Hoff, P.M., Saragiotto, D.F., Barrios, C.H., del Giglio, A., Coutinho, A.K., Andrade, A.C., . . . van Eyll, B. (2014). Randomized phase III trial exploring the use of long-acting release octreotide in the prevention of chemotherapy-induced diarrhea in patients with colorectal cancer: The LARCID trial. Journal of Clinical Oncology, 32(10), 1006–1011.
To evaluate the efficacy and safety of long-acting release (LAR) octreotide for the prevention of chemotherapy-induced diarrhea (CID)
This prospective, randomized clinical trial compared the administration of octreotide LAR 30 mg IM every four weeks beginning with first-cycle to the administration of a physician’s choice of medication in a group of patients with colorectal cancer starting adjuvant or first-line treatment. Patients received combination chemotherapy with fluorouracil, capecitabine, and/or irinotecan. Treatment with octreotide LAR was continued for six months or until chemotherapy discontinued or until the patient developed unacceptable toxicity related to the study drug (whichever occurred first). The choice for the treatment for diarrhea for both arms was at the physicians' discretion, but the control group could not receive octreotide LAR. Patients were stratified according to the use of irinotecan.
Randomized, multi-centered, open-labeled, phase III trial
139 patients were randomly assigned. Most received a fluorouracil (treatment 98.5%, control 98.6%) or oxaliplatin (treatment 76.5%, control 63.4%) containing regimen. The rate of diarrhea was 76.1% in the treatment group (n = 68) and 78.9% in the control group (n = 71). Treatment with octreotide LAR did not prevent or reduce the severity of chemotherapy-induced diarrhea.

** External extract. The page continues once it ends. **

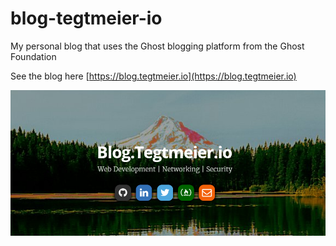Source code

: # blog-tegtmeier-io

My personal blog that uses the Ghost blogging platform from the Ghost Foundation

See the blog here [https://blog.tegtmeier.io](https://blog.tegtmeier.io)

![frontpage](https://github.com/jtegtmeier/blog-tegtmeier-io/blob/master/frontpage.PNG?raw=true)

There was no benefit in using octreotide LAR prophylactic in patients with colorectal cancer starting adjuvant or first-line treatment with combination chemotherapy containing fluorouracil, capecitabine, and/or irinotecan.

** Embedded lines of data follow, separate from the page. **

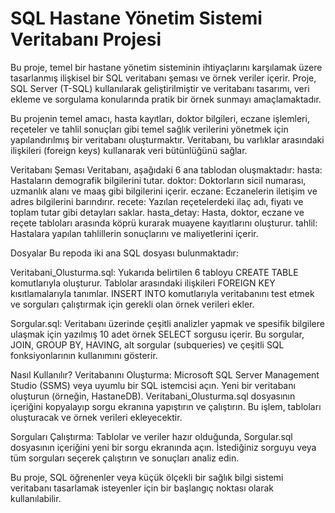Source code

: # SQL Hastane Yönetim Sistemi Veritabanı Projesi
Bu proje, temel bir hastane yönetim sisteminin ihtiyaçlarını karşılamak üzere tasarlanmış ilişkisel bir SQL veritabanı şeması ve örnek veriler içerir. Proje, SQL Server (T-SQL) kullanılarak geliştirilmiştir ve veritabanı tasarımı, veri ekleme ve sorgulama konularında pratik bir örnek sunmayı amaçlamaktadır.

Bu projenin temel amacı, hasta kayıtları, doktor bilgileri, eczane işlemleri, reçeteler ve tahlil sonuçları gibi temel sağlık verilerini yönetmek için yapılandırılmış bir veritabanı oluşturmaktır. Veritabanı, bu varlıklar arasındaki ilişkileri (foreign keys) kullanarak veri bütünlüğünü sağlar.

Veritabanı Şeması
Veritabanı, aşağıdaki 6 ana tablodan oluşmaktadır:
hasta: Hastaların demografik bilgilerini tutar.
doktor: Doktorların sicil numarası, uzmanlık alanı ve maaş gibi bilgilerini içerir.
eczane: Eczanelerin iletişim ve adres bilgilerini barındırır.
recete: Yazılan reçetelerdeki ilaç adı, fiyatı ve toplam tutar gibi detayları saklar.
hasta_detay: Hasta, doktor, eczane ve reçete tabloları arasında köprü kurarak muayene kayıtlarını oluşturur.
tahlil: Hastalara yapılan tahlillerin sonuçlarını ve maliyetlerini içerir.

Dosyalar
Bu repoda iki ana SQL dosyası bulunmaktadır:

Veritabani_Olusturma.sql:
Yukarıda belirtilen 6 tabloyu CREATE TABLE komutlarıyla oluşturur.
Tablolar arasındaki ilişkileri FOREIGN KEY kısıtlamalarıyla tanımlar.
INSERT INTO komutlarıyla veritabanını test etmek ve sorguları çalıştırmak için gerekli olan örnek verileri ekler.

Sorgular.sql:
Veritabanı üzerinde çeşitli analizler yapmak ve spesifik bilgilere ulaşmak için yazılmış 10 adet örnek SELECT sorgusu içerir.
Bu sorgular, JOIN, GROUP BY, HAVING, alt sorgular (subqueries) ve çeşitli SQL fonksiyonlarının kullanımını gösterir.

Nasıl Kullanılır?
Veritabanını Oluşturma:
Microsoft SQL Server Management Studio (SSMS) veya uyumlu bir SQL istemcisi açın.
Yeni bir veritabanı oluşturun (örneğin, HastaneDB).
Veritabani_Olusturma.sql dosyasının içeriğini kopyalayıp sorgu ekranına yapıştırın ve çalıştırın. Bu işlem, tabloları oluşturacak ve örnek verileri ekleyecektir.

Sorguları Çalıştırma:
Tablolar ve veriler hazır olduğunda, Sorgular.sql dosyasının içeriğini yeni bir sorgu ekranında açın.
İstediğiniz sorguyu veya tüm sorguları seçerek çalıştırın ve sonuçları analiz edin.

Bu proje, SQL öğrenenler veya küçük ölçekli bir sağlık bilgi sistemi veritabanı tasarlamak isteyenler için bir başlangıç noktası olarak kullanılabilir.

There was no benefit in using octreotide LAR prophylactic in patients with colorectal cancer starting adjuvant or first-line treatment with combination chemotherapy containing fluorouracil, capecitabine, and/or irinotecan. This has also been evaluated in other studies that have looked at octreotide LAR using escalation doses of 30 or 40 mg, and the results were similar. Per the authors of this study, the short-acting octreotide remains the formulation of choice in the treatment of CID.